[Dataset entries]
+ + + + + + +

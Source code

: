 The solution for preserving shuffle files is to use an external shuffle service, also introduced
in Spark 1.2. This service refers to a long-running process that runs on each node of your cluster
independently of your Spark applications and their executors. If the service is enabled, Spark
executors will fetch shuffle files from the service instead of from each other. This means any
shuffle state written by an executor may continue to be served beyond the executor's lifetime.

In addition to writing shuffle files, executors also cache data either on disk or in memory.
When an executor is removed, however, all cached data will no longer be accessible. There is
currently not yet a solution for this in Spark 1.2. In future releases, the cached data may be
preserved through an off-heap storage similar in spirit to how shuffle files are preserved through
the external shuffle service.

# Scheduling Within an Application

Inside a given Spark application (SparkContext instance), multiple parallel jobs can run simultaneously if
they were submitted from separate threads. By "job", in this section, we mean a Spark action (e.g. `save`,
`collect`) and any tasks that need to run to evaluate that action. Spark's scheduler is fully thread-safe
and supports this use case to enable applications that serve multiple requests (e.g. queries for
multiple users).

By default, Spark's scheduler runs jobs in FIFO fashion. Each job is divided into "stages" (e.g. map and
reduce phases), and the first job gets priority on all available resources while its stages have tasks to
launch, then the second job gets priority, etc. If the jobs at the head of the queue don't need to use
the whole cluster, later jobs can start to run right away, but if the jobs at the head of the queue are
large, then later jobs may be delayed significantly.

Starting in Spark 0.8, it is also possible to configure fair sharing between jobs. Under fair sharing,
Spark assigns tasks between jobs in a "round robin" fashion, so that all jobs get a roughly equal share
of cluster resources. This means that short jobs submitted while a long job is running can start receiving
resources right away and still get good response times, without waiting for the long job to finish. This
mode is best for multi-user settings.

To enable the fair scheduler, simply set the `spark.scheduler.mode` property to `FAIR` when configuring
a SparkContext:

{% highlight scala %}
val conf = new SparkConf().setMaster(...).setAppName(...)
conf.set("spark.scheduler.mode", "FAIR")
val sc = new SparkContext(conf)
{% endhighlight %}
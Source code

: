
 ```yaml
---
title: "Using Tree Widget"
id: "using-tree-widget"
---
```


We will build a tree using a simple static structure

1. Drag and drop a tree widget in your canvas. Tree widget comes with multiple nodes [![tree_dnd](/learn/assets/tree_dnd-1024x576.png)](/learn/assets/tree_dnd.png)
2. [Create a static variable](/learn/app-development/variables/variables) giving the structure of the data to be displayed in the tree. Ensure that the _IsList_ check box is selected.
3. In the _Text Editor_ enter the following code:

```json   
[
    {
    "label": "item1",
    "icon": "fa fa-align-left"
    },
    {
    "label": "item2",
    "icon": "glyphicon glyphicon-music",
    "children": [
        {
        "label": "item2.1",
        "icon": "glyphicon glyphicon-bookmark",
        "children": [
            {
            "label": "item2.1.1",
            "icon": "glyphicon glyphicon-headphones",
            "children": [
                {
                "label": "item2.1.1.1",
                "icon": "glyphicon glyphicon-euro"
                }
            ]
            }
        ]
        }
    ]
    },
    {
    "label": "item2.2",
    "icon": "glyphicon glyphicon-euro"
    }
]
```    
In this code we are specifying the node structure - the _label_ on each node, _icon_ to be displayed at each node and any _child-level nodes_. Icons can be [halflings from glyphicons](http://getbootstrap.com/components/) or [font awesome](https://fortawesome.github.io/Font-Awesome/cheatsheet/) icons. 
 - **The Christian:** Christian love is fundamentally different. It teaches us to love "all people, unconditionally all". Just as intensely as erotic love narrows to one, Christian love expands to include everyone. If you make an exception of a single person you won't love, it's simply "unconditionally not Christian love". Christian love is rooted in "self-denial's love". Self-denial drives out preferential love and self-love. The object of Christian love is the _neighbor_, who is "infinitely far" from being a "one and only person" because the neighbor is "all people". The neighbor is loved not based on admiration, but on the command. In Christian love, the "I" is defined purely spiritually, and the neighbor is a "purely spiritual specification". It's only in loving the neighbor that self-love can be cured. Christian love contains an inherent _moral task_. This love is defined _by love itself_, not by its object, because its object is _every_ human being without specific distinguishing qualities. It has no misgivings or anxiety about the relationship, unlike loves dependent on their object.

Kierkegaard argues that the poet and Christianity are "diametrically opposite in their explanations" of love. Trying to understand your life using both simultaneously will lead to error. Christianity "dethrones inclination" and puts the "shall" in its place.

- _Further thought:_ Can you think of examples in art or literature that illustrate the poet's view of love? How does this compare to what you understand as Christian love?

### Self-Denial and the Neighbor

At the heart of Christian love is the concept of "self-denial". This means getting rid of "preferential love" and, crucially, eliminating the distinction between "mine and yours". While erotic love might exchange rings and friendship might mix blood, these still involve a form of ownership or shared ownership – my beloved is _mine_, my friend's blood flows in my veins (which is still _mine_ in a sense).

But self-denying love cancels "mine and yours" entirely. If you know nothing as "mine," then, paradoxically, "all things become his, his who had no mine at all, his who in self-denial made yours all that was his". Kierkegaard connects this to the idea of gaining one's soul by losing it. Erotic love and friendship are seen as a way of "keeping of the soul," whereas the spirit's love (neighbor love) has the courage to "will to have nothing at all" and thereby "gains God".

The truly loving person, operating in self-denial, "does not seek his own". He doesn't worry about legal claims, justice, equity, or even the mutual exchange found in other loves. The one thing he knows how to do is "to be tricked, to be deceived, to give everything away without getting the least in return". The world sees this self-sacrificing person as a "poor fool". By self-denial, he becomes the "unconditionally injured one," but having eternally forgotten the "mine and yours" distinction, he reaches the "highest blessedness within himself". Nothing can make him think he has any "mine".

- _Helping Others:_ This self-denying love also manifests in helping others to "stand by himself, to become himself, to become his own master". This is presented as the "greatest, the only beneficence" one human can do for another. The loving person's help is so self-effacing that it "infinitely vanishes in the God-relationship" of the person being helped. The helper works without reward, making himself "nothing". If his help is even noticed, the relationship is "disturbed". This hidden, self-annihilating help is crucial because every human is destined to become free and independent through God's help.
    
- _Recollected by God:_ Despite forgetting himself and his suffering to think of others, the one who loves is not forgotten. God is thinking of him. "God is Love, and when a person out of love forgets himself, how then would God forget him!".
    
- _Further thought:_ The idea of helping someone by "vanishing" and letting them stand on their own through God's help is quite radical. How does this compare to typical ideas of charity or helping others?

+ + + + + + +

→ **WHAT YOU SHOULD DO**: Find the lines above that contain "code" and report their number, without comment.

→ **EXERCISE SOLUTION**: 4